Obviously, having an executive legislate is as wrong as having legislators execute. By separating the powers, we can modernize our state government. The Legislature should set the mission (general tasks) and the scope (total budget not to be exceeded), let the governor and her agency heads execute, and vet the results by having oversight hearings. Thus the Legislature will give the executive branch the flexibility needed to accomplish legislative goals more efficiently.
Michael Rodgers
Columbia
And here’s my favorite excerpt from the column to which he was responding:
USED WELL, THE line-item veto is a powerful weapon to fight budgetary logrolling. In fact, used well, it can empower legislators as much as it empowers governors.
Although House members can reject individual spending items when the House debates the budget and senators can reject individual items when the Senate debates the budget, the final version of the budget often bears little resemblance to those early plans. It is the work of a conference committee of three representatives and three senators, and it is presented to the House and Senate as a package: Lawmakers can accept the entire thing, or they can reject the entire thing. They can’t amend it.

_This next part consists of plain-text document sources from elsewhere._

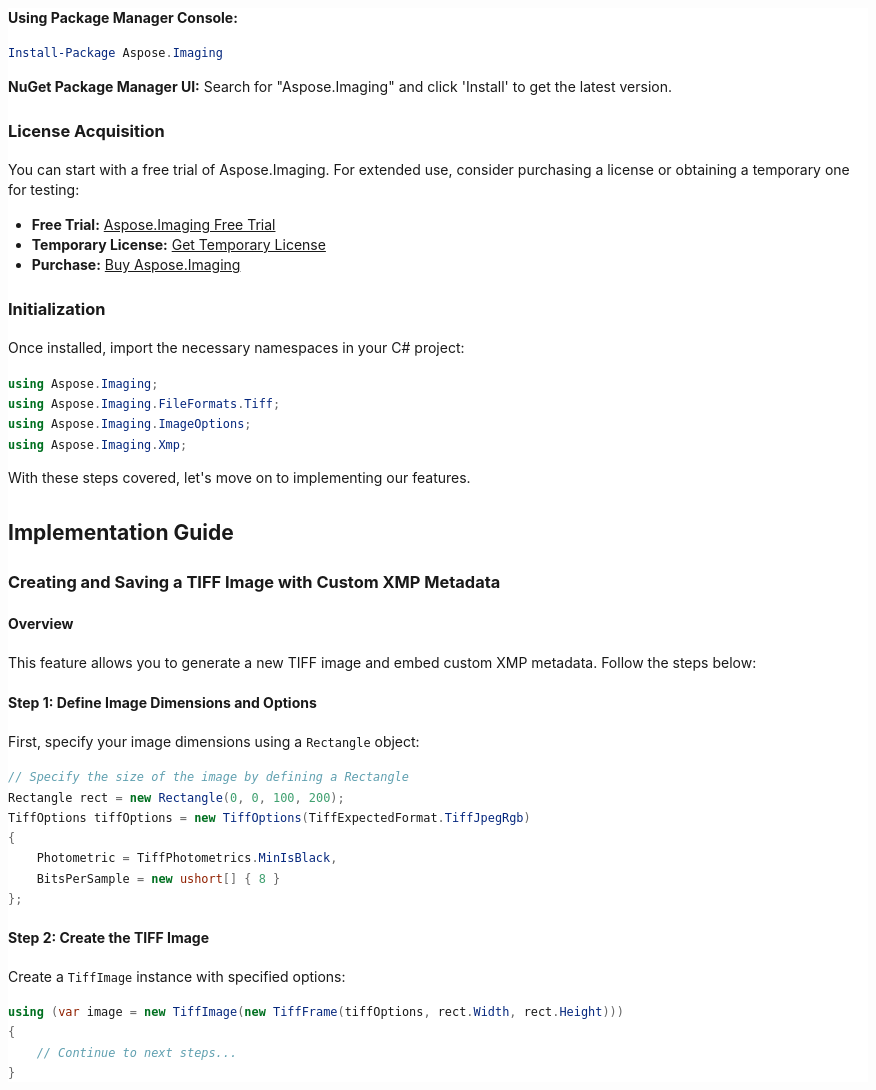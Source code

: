 **Using Package Manager Console:**
```powershell
Install-Package Aspose.Imaging
```

**NuGet Package Manager UI:** Search for "Aspose.Imaging" and click 'Install' to get the latest version.

### License Acquisition
You can start with a free trial of Aspose.Imaging. For extended use, consider purchasing a license or obtaining a temporary one for testing:
- **Free Trial:** [Aspose.Imaging Free Trial](https://releases.aspose.com/imaging/net/)
- **Temporary License:** [Get Temporary License](https://purchase.aspose.com/temporary-license/)
- **Purchase:** [Buy Aspose.Imaging](https://purchase.aspose.com/buy)

### Initialization
Once installed, import the necessary namespaces in your C# project:
```csharp
using Aspose.Imaging;
using Aspose.Imaging.FileFormats.Tiff;
using Aspose.Imaging.ImageOptions;
using Aspose.Imaging.Xmp;
```

With these steps covered, let's move on to implementing our features.

## Implementation Guide
### Creating and Saving a TIFF Image with Custom XMP Metadata
#### Overview
This feature allows you to generate a new TIFF image and embed custom XMP metadata. Follow the steps below:

#### Step 1: Define Image Dimensions and Options
First, specify your image dimensions using a `Rectangle` object:
```csharp
// Specify the size of the image by defining a Rectangle
Rectangle rect = new Rectangle(0, 0, 100, 200);
TiffOptions tiffOptions = new TiffOptions(TiffExpectedFormat.TiffJpegRgb)
{
    Photometric = TiffPhotometrics.MinIsBlack,
    BitsPerSample = new ushort[] { 8 }
};
```

#### Step 2: Create the TIFF Image
Create a `TiffImage` instance with specified options:
```csharp
using (var image = new TiffImage(new TiffFrame(tiffOptions, rect.Width, rect.Height)))
{
    // Continue to next steps...
}
```
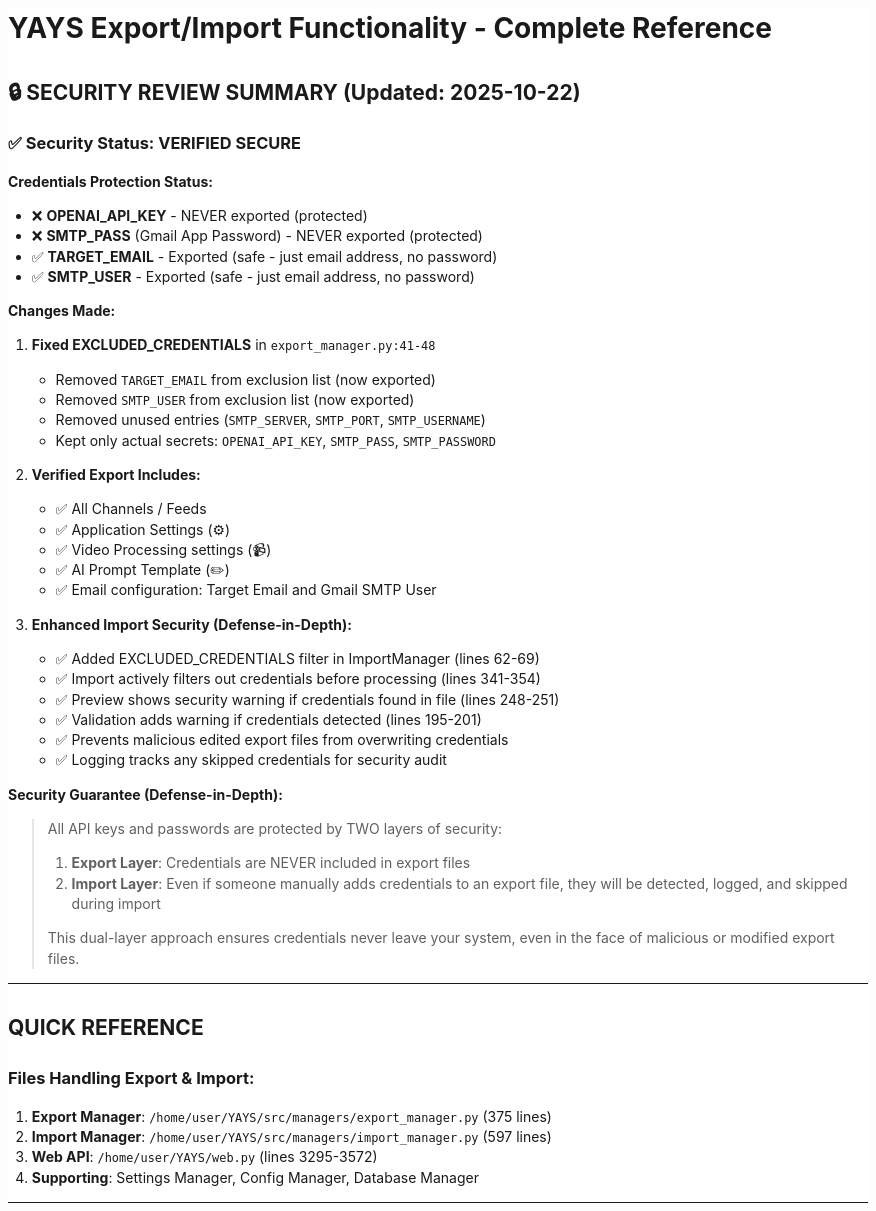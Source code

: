 # YAYS Export/Import Functionality - Complete Reference

## 🔒 SECURITY REVIEW SUMMARY (Updated: 2025-10-22)

### ✅ Security Status: VERIFIED SECURE

**Credentials Protection Status:**
- ❌ **OPENAI_API_KEY** - NEVER exported (protected)
- ❌ **SMTP_PASS** (Gmail App Password) - NEVER exported (protected)
- ✅ **TARGET_EMAIL** - Exported (safe - just email address, no password)
- ✅ **SMTP_USER** - Exported (safe - just email address, no password)

**Changes Made:**
1. **Fixed EXCLUDED_CREDENTIALS** in `export_manager.py:41-48`
   - Removed `TARGET_EMAIL` from exclusion list (now exported)
   - Removed `SMTP_USER` from exclusion list (now exported)
   - Removed unused entries (`SMTP_SERVER`, `SMTP_PORT`, `SMTP_USERNAME`)
   - Kept only actual secrets: `OPENAI_API_KEY`, `SMTP_PASS`, `SMTP_PASSWORD`

2. **Verified Export Includes:**
   - ✅ All Channels / Feeds
   - ✅ Application Settings (⚙️)
   - ✅ Video Processing settings (📹)
   - ✅ AI Prompt Template (✏️)
   - ✅ Email configuration: Target Email and Gmail SMTP User

3. **Enhanced Import Security (Defense-in-Depth):**
   - ✅ Added EXCLUDED_CREDENTIALS filter in ImportManager (lines 62-69)
   - ✅ Import actively filters out credentials before processing (lines 341-354)
   - ✅ Preview shows security warning if credentials found in file (lines 248-251)
   - ✅ Validation adds warning if credentials detected (lines 195-201)
   - ✅ Prevents malicious edited export files from overwriting credentials
   - ✅ Logging tracks any skipped credentials for security audit

**Security Guarantee (Defense-in-Depth):**
> All API keys and passwords are protected by TWO layers of security:
> 1. **Export Layer**: Credentials are NEVER included in export files
> 2. **Import Layer**: Even if someone manually adds credentials to an export file, they will be detected, logged, and skipped during import
>
> This dual-layer approach ensures credentials never leave your system, even in the face of malicious or modified export files.

---

## QUICK REFERENCE

### Files Handling Export & Import:
1. **Export Manager**: `/home/user/YAYS/src/managers/export_manager.py` (375 lines)
2. **Import Manager**: `/home/user/YAYS/src/managers/import_manager.py` (597 lines)
3. **Web API**: `/home/user/YAYS/web.py` (lines 3295-3572)
4. **Supporting**: Settings Manager, Config Manager, Database Manager

---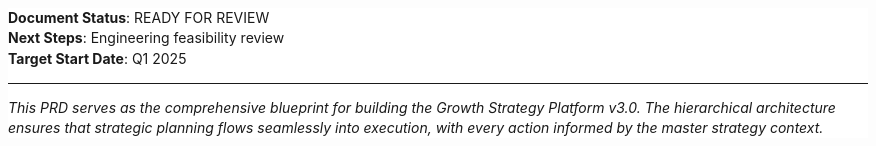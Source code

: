 
**Document Status**: READY FOR REVIEW  
**Next Steps**: Engineering feasibility review  
**Target Start Date**: Q1 2025

---

_This PRD serves as the comprehensive blueprint for building the Growth Strategy Platform v3.0. The hierarchical architecture ensures that strategic planning flows seamlessly into execution, with every action informed by the master strategy context._
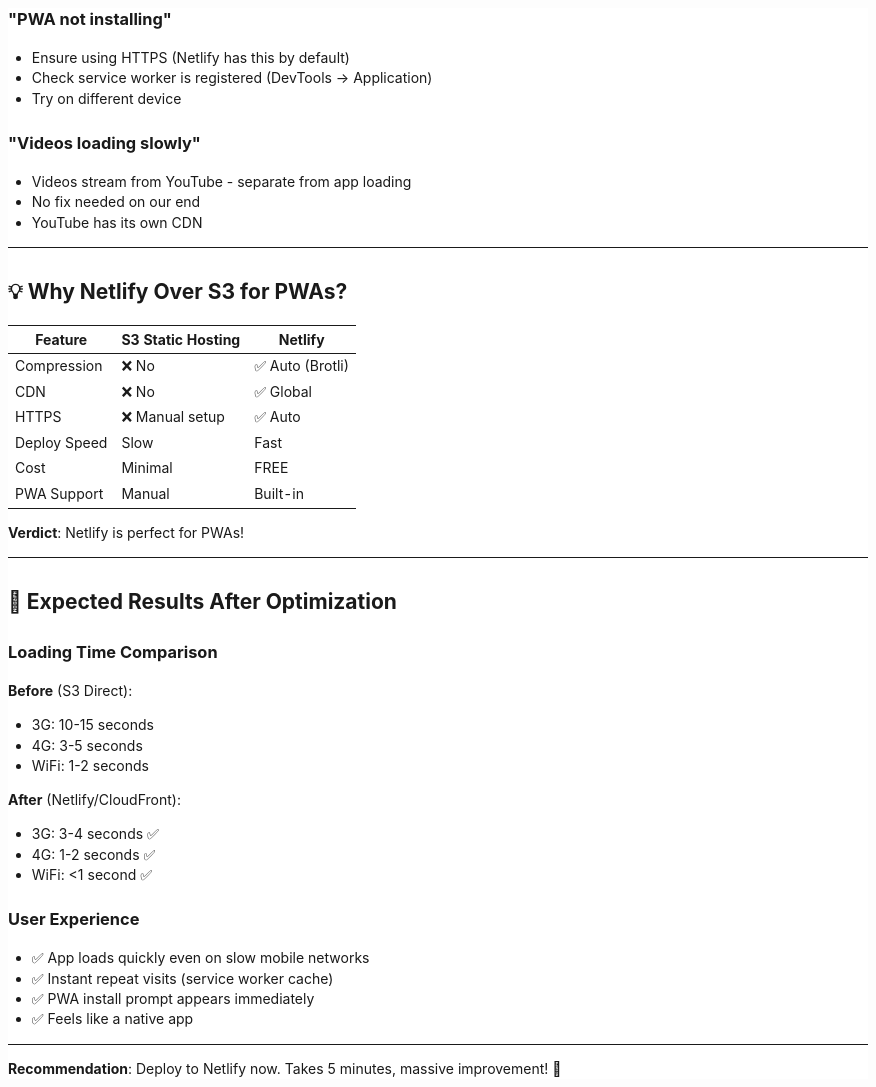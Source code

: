 ### "PWA not installing"
- Ensure using HTTPS (Netlify has this by default)
- Check service worker is registered (DevTools → Application)
- Try on different device

### "Videos loading slowly"
- Videos stream from YouTube - separate from app loading
- No fix needed on our end
- YouTube has its own CDN

---

## 💡 Why Netlify Over S3 for PWAs?

| Feature | S3 Static Hosting | Netlify |
|---------|------------------|---------|
| Compression | ❌ No | ✅ Auto (Brotli) |
| CDN | ❌ No | ✅ Global |
| HTTPS | ❌ Manual setup | ✅ Auto |
| Deploy Speed | Slow | Fast |
| Cost | Minimal | FREE |
| PWA Support | Manual | Built-in |

**Verdict**: Netlify is perfect for PWAs!

---

## 🎯 Expected Results After Optimization

### Loading Time Comparison

**Before** (S3 Direct):
- 3G: 10-15 seconds
- 4G: 3-5 seconds
- WiFi: 1-2 seconds

**After** (Netlify/CloudFront):
- 3G: 3-4 seconds ✅
- 4G: 1-2 seconds ✅
- WiFi: <1 second ✅

### User Experience
- ✅ App loads quickly even on slow mobile networks
- ✅ Instant repeat visits (service worker cache)
- ✅ PWA install prompt appears immediately
- ✅ Feels like a native app

---

**Recommendation**: Deploy to Netlify now. Takes 5 minutes, massive improvement! 🚀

The governor can amend it by deletion — within reason. She can’t strike words out of provisos to change their meaning, and she can’t change the numbers, as she now says she should be able to do, but which would upend the whole idea of what a veto actually is. And what a governor is.
But she can eliminate entire spending items and provisos, which set forth the rules for some of the spending. And by doing that, she gives legislators the opportunity to consider those items individually, without having to worry that voting against them would result in a government shutdown.
This doesn’t automatically bust up the vote-trading coalitions — you patronize my museum, and I’ll love your parade — and in fact it can strengthen them if a governor goes after too many parochial projects, as then-Gov. Mark Sanford discovered. And rediscovered. And never quite learned. But sometimes it shines enough of a spotlight on ill-considered expenditures to force legislators to back down…
Yay, Michael!
We certainly have a problem now. We also have more agitated voters than ever, and an upcoming election soon. Changing enough familiar faces in the legislature just might help rectify our problem sooner rather than in the next decade.
Thank you Kathryn. I’m hoping “set, let, and vet” will become a rallying cry.
But, Juan, with the whole ballot mess up, we have the poorest chance of replacing incumbents ever!
After Sanford and Haley, what difference does any of this make?
Oh, wait, I see two pigs running through the State House. And FaceBook and Twitter are buzzing. But where is the governor? Hiking in Argentina? No, campaigning in Colorado. And that was a good day, a really good day. Oh, all right, it’s a GREAT day in South Carolina.
See? Now everything is copacetic.
Golly, I hardly know where to start, except to say that my position on what you just said is pretty much 180 degrees from yours.
First, the “presidential model” hasn’t been tried in SC, not even close.
Next, said presidential model of government has NOT “proven to be a failure at the federal” level. Certainly not in the case of your example. Even if the executive bore equal responsibility for budgets (which, in a strict enumeration of powers, he would not), it seems pretty clear that the dysfunction in that breakdown was almost entirely within the Congress. The speaker of the House could not even deal straight up with the president in negotiations because he was constantly second-guessed by the Speaker of the Tea Party, Eric Cantor.
And the 1895 constitution only looks acceptable when set aside most of the constitutions that preceded it, which were most assuredly not in the interest of the vast majority of South Carolinians. Our goal should be to free ourselves from the dysfunction that those documents institutionalized, not embrace it.